Gli ha immediataemnte risposto il primo ministro francese, Francois Fillon: «È esplicitamente escluso che si proceda ad un intervento di terra». Come se chi tocca terra per primo si prendesse anche quello che c’è sotto (petrolio e gas, of course).”Non spetta a noi deporre Gheddafi; spetta solo al popolo libico decidere del destino e del futuro dei suoi leader”.

Si è invece ridotta la distanza tra i protagonisti del fronte Nato. Barack Obama e il premier turco Tayyip Erdogan hanno concordato che i «contributi nazionali» per l’attuazione della risoluzione 1973 dell’Onu «sono resi possibili dalle capacità di controllo e dal comando unico e multinazionale della Nato». Sembra un compromesso che consente di frenare l’oltranzismo interventista franco-inglese, unendo le perplessità statunitensi all’aperta contrarietà turca.

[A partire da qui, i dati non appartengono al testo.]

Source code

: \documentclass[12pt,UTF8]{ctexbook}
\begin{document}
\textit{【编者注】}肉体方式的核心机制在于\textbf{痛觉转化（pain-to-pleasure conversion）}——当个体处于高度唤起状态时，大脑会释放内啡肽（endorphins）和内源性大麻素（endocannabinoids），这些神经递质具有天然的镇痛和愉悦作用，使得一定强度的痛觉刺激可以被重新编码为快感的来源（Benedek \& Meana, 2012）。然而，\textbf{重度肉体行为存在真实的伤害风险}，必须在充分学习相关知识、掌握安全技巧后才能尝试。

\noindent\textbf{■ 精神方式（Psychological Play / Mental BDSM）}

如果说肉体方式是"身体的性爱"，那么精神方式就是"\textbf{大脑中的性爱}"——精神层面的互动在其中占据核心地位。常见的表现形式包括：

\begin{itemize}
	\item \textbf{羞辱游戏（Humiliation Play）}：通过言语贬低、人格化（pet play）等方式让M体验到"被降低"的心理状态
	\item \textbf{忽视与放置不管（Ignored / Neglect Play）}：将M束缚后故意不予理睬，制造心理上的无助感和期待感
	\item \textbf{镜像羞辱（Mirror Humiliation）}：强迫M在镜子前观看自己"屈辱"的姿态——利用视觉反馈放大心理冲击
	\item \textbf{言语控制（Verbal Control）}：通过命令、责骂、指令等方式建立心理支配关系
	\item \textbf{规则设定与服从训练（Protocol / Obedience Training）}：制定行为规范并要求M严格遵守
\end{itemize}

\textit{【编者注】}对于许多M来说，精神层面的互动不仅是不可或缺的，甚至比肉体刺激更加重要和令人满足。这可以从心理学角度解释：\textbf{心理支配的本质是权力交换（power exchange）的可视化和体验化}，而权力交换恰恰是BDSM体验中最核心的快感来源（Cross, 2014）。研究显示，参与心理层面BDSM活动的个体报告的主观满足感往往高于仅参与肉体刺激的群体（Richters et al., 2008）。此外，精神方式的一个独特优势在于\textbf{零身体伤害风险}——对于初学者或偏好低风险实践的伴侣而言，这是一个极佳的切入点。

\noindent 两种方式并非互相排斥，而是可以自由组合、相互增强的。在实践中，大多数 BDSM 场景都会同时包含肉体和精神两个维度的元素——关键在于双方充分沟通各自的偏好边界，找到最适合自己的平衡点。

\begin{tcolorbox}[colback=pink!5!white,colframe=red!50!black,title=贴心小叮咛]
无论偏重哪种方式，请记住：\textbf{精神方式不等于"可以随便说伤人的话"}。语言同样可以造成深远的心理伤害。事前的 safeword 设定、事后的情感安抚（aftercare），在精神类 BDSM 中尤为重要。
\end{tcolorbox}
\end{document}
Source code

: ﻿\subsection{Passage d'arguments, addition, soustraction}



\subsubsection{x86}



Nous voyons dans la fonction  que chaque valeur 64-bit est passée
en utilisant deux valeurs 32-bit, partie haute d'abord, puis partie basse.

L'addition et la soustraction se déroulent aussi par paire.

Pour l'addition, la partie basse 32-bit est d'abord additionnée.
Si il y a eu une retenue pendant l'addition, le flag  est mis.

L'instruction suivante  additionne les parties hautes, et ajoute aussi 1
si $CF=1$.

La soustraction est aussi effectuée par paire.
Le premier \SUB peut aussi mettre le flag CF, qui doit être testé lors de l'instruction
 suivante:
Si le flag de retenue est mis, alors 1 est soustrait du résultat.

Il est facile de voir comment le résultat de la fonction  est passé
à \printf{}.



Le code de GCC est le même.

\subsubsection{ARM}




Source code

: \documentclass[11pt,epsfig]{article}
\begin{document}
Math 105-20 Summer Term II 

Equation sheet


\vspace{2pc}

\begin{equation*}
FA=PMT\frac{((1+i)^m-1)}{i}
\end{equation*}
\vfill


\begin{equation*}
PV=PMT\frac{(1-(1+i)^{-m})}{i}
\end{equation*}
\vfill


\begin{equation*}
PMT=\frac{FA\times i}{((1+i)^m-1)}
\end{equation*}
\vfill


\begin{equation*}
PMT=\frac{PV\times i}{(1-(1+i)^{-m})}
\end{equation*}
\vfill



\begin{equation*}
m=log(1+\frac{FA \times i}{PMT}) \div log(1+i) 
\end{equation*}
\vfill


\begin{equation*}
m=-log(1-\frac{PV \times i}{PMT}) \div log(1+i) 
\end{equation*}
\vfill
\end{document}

Obama ha del resto parecchi problemi interni. Circa la metà degli elettori repubblicani americani, oltre a un terzo di quelli democratici, disapprovano il modo in cui il presidente degli Stati Uniti, Barack Obama, ha gestito l’intervento Usa in Libia. Un sondaggio della CBS conferma le critiche del Congresso, dove molti parlamentari di entrambi gli schieramenti hanno criticato Obama per non aver preventivamente informato il Parlamento prima di dare l’ordine alle truppe di intervenire.

Il presidente russo Dmitri Medvedev ha invece messo in risalto la propria preoccupazione per gli sviluppi futuri in Medio Oriente. La situazione «in Nord Africa» potrebbe «influenzare» il processo di pace. «È passato un pò di tempo dalla mia visita nei territori palestinesi», ha detto Medvedev. «Purtroppo la situazione in Medio Oriente e Nord Africa non è diventata più facile di recente e anzi si è aggravata considerevolmente».

Anche la contrarietà russa sta per sfociare in un’iniziativa diplomatica alquanto pesante. Lo ha anticipato il ministero degli esteri francese: «l’appello della Russia per il cessate il fuoco potrebbe essere discusso dal Consiglio di Sicurezza dell’Onu nel summit di giovedì», fra due giorni.

 

Per quanto riguarda la “sinistra democratica” (con l’accento sulla seconda parola e la scomparsa della prima), c’è da segnalare l’elmetto da parà indossato dall’ex sessantottino, poi «verde» molto “realista”, Daniel Cohn Bendit. C’è chi invecchia male, bisogna ammetterlo.